Exercise:
Scanning the entries below, copy every line that contains the word "platform".

Record extracts:
<<<<

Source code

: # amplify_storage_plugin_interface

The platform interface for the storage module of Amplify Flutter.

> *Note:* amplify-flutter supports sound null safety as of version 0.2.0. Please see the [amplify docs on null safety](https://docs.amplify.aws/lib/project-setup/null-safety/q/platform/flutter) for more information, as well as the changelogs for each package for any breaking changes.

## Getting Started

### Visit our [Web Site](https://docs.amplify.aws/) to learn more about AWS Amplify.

>>>>

Solution for this problem:
The platform interface for the storage module of Amplify Flutter.
> *Note:* amplify-flutter supports sound null safety as of version 0.2.0. Please see the [amplify docs on null safety](https://docs.amplify.aws/lib/project-setup/null-safety/q/platform/flutter) for more information, as well as the changelogs for each package for any breaking changes.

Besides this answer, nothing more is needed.